Plain-text document sources
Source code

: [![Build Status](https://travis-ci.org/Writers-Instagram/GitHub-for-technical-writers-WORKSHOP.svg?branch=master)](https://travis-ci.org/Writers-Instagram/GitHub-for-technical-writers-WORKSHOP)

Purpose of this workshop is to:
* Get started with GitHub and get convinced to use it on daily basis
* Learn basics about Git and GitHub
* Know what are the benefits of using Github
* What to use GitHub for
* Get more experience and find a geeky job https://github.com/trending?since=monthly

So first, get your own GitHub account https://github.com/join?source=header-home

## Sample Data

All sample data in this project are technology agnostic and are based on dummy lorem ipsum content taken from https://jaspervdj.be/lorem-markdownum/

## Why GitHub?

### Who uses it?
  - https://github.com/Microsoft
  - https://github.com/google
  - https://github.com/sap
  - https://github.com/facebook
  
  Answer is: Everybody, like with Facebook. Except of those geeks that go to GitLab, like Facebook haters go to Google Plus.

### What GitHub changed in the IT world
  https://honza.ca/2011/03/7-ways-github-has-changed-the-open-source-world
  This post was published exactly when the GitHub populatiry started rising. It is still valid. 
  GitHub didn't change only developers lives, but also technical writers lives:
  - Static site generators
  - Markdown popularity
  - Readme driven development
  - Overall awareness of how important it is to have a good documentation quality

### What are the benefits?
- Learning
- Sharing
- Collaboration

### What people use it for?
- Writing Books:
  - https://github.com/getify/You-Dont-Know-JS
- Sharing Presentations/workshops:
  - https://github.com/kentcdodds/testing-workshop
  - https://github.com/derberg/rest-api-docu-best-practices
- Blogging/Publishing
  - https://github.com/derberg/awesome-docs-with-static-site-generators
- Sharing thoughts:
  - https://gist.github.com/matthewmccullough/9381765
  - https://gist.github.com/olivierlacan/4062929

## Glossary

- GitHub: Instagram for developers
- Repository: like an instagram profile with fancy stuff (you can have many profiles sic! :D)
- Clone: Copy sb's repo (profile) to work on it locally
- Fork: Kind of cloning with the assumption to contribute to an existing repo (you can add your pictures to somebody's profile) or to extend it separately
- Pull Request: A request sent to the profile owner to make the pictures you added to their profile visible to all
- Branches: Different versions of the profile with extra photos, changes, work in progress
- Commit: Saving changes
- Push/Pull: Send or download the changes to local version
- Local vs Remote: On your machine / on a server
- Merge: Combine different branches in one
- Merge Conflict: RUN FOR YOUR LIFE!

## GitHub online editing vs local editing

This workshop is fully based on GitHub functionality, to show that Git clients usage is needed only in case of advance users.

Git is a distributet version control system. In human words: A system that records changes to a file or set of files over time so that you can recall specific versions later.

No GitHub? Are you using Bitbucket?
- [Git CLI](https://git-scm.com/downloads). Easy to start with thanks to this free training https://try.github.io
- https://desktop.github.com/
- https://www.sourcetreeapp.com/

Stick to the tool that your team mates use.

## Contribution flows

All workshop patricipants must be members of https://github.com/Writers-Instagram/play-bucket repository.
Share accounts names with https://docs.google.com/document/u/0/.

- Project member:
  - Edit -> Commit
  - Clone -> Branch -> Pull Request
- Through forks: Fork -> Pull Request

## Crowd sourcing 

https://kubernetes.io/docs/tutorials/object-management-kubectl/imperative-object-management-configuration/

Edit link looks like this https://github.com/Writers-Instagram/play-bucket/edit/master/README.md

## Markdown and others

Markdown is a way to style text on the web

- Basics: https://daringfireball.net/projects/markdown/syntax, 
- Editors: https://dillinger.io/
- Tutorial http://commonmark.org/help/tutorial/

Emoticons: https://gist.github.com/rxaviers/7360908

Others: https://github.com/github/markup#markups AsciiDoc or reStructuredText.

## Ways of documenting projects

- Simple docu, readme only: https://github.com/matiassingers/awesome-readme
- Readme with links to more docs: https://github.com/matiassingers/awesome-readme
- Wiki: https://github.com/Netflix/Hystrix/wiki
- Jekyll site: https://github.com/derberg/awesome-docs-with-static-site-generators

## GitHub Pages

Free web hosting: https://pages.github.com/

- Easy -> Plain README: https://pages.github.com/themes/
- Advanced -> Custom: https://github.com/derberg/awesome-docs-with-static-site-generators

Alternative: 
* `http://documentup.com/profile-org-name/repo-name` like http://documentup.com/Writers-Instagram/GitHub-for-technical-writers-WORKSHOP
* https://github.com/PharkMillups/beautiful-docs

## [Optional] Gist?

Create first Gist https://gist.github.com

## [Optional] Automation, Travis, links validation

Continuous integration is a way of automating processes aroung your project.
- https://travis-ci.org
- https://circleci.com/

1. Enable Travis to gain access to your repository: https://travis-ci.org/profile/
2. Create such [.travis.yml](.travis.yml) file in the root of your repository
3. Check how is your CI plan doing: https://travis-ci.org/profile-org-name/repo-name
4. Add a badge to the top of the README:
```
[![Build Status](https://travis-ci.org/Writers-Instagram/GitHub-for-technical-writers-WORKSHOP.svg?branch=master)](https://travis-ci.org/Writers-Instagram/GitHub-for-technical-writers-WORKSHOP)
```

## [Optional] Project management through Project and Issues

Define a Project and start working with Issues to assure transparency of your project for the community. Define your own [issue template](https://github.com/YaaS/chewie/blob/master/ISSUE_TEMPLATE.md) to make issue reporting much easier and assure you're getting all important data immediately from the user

§ PROBLEM TO SOLVE
Your answer should consist of the lines from the line with "of using Github" to the line with "- Clone: Copy" above, repeated exactly, both ends included.

§ THE ANSWER
* Know what are the benefits of using Github
* What to use GitHub for
* Get more experience and find a geeky job https://github.com/trending?since=monthly

So first, get your own GitHub account https://github.com/join?source=header-home

## Sample Data

All sample data in this project are technology agnostic and are based on dummy lorem ipsum content taken from https://jaspervdj.be/lorem-markdownum/

## Why GitHub?

### Who uses it?
  - https://github.com/Microsoft
  - https://github.com/google
  - https://github.com/sap
  - https://github.com/facebook
  
  Answer is: Everybody, like with Facebook. Except of those geeks that go to GitLab, like Facebook haters go to Google Plus.

### What GitHub changed in the IT world
  https://honza.ca/2011/03/7-ways-github-has-changed-the-open-source-world
  This post was published exactly when the GitHub populatiry started rising. It is still valid. 
  GitHub didn't change only developers lives, but also technical writers lives:
  - Static site generators
  - Markdown popularity
  - Readme driven development
  - Overall awareness of how important it is to have a good documentation quality

### What are the benefits?
- Learning
- Sharing
- Collaboration

### What people use it for?
- Writing Books:
  - https://github.com/getify/You-Dont-Know-JS
- Sharing Presentations/workshops:
  - https://github.com/kentcdodds/testing-workshop
  - https://github.com/derberg/rest-api-docu-best-practices
- Blogging/Publishing
  - https://github.com/derberg/awesome-docs-with-static-site-generators
- Sharing thoughts:
  - https://gist.github.com/matthewmccullough/9381765
  - https://gist.github.com/olivierlacan/4062929

## Glossary

- GitHub: Instagram for developers
- Repository: like an instagram profile with fancy stuff (you can have many profiles sic! :D)
- Clone: Copy sb's repo (profile) to work on it locally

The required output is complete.